### Assignment
Below are records to be repeated in full. Give them exactly.

##### Data to examine #####

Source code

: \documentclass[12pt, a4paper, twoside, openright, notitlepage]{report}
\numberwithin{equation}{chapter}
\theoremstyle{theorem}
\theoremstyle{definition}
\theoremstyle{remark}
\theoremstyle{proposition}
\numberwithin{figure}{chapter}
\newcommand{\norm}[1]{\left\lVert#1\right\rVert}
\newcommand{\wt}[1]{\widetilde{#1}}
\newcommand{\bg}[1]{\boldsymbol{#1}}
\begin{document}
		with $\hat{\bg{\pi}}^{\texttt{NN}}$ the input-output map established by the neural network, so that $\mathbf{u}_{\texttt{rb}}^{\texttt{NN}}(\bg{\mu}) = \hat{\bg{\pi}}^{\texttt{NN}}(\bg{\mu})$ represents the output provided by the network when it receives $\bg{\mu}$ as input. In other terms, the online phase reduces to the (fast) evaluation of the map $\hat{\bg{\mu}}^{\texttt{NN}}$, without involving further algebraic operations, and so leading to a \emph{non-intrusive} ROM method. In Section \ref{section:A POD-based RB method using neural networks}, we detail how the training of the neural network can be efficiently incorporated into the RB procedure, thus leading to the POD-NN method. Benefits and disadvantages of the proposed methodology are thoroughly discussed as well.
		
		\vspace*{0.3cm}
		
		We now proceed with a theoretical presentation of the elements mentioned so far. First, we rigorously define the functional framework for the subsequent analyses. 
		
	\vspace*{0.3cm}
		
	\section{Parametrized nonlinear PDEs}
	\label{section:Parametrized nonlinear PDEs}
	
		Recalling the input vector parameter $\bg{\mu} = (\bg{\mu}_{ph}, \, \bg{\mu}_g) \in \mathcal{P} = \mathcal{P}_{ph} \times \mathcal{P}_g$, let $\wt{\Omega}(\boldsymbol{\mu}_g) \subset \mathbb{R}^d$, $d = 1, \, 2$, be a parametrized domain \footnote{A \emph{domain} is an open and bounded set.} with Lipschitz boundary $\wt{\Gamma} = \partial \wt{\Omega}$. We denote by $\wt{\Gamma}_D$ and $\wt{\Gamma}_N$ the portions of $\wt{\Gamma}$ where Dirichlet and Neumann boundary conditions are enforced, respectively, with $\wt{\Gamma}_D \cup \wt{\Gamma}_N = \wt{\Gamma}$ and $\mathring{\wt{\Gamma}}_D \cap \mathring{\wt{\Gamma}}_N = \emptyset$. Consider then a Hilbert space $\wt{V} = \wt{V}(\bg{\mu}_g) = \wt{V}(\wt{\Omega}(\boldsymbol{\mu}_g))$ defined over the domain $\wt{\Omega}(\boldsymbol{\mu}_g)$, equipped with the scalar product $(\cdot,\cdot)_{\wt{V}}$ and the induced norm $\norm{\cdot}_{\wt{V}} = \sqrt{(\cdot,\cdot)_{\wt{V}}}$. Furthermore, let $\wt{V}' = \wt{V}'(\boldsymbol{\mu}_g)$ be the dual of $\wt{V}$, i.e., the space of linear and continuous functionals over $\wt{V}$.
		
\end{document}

#####

### Solved problem
Source code

: \documentclass[12pt, a4paper, twoside, openright, notitlepage]{report}
\numberwithin{equation}{chapter}
\theoremstyle{theorem}
\theoremstyle{definition}
\theoremstyle{remark}
\theoremstyle{proposition}
\numberwithin{figure}{chapter}
\newcommand{\norm}[1]{\left\lVert#1\right\rVert}
\newcommand{\wt}[1]{\widetilde{#1}}
\newcommand{\bg}[1]{\boldsymbol{#1}}
\begin{document}
		with $\hat{\bg{\pi}}^{\texttt{NN}}$ the input-output map established by the neural network, so that $\mathbf{u}_{\texttt{rb}}^{\texttt{NN}}(\bg{\mu}) = \hat{\bg{\pi}}^{\texttt{NN}}(\bg{\mu})$ represents the output provided by the network when it receives $\bg{\mu}$ as input. In other terms, the online phase reduces to the (fast) evaluation of the map $\hat{\bg{\mu}}^{\texttt{NN}}$, without involving further algebraic operations, and so leading to a \emph{non-intrusive} ROM method. In Section \ref{section:A POD-based RB method using neural networks}, we detail how the training of the neural network can be efficiently incorporated into the RB procedure, thus leading to the POD-NN method. Benefits and disadvantages of the proposed methodology are thoroughly discussed as well.
		
		\vspace*{0.3cm}
		
		We now proceed with a theoretical presentation of the elements mentioned so far. First, we rigorously define the functional framework for the subsequent analyses. 
		
	\vspace*{0.3cm}
		
	\section{Parametrized nonlinear PDEs}
	\label{section:Parametrized nonlinear PDEs}
	
		Recalling the input vector parameter $\bg{\mu} = (\bg{\mu}_{ph}, \, \bg{\mu}_g) \in \mathcal{P} = \mathcal{P}_{ph} \times \mathcal{P}_g$, let $\wt{\Omega}(\boldsymbol{\mu}_g) \subset \mathbb{R}^d$, $d = 1, \, 2$, be a parametrized domain \footnote{A \emph{domain} is an open and bounded set.} with Lipschitz boundary $\wt{\Gamma} = \partial \wt{\Omega}$. We denote by $\wt{\Gamma}_D$ and $\wt{\Gamma}_N$ the portions of $\wt{\Gamma}$ where Dirichlet and Neumann boundary conditions are enforced, respectively, with $\wt{\Gamma}_D \cup \wt{\Gamma}_N = \wt{\Gamma}$ and $\mathring{\wt{\Gamma}}_D \cap \mathring{\wt{\Gamma}}_N = \emptyset$. Consider then a Hilbert space $\wt{V} = \wt{V}(\bg{\mu}_g) = \wt{V}(\wt{\Omega}(\boldsymbol{\mu}_g))$ defined over the domain $\wt{\Omega}(\boldsymbol{\mu}_g)$, equipped with the scalar product $(\cdot,\cdot)_{\wt{V}}$ and the induced norm $\norm{\cdot}_{\wt{V}} = \sqrt{(\cdot,\cdot)_{\wt{V}}}$. Furthermore, let $\wt{V}' = \wt{V}'(\boldsymbol{\mu}_g)$ be the dual of $\wt{V}$, i.e., the space of linear and continuous functionals over $\wt{V}$.
		
\end{document}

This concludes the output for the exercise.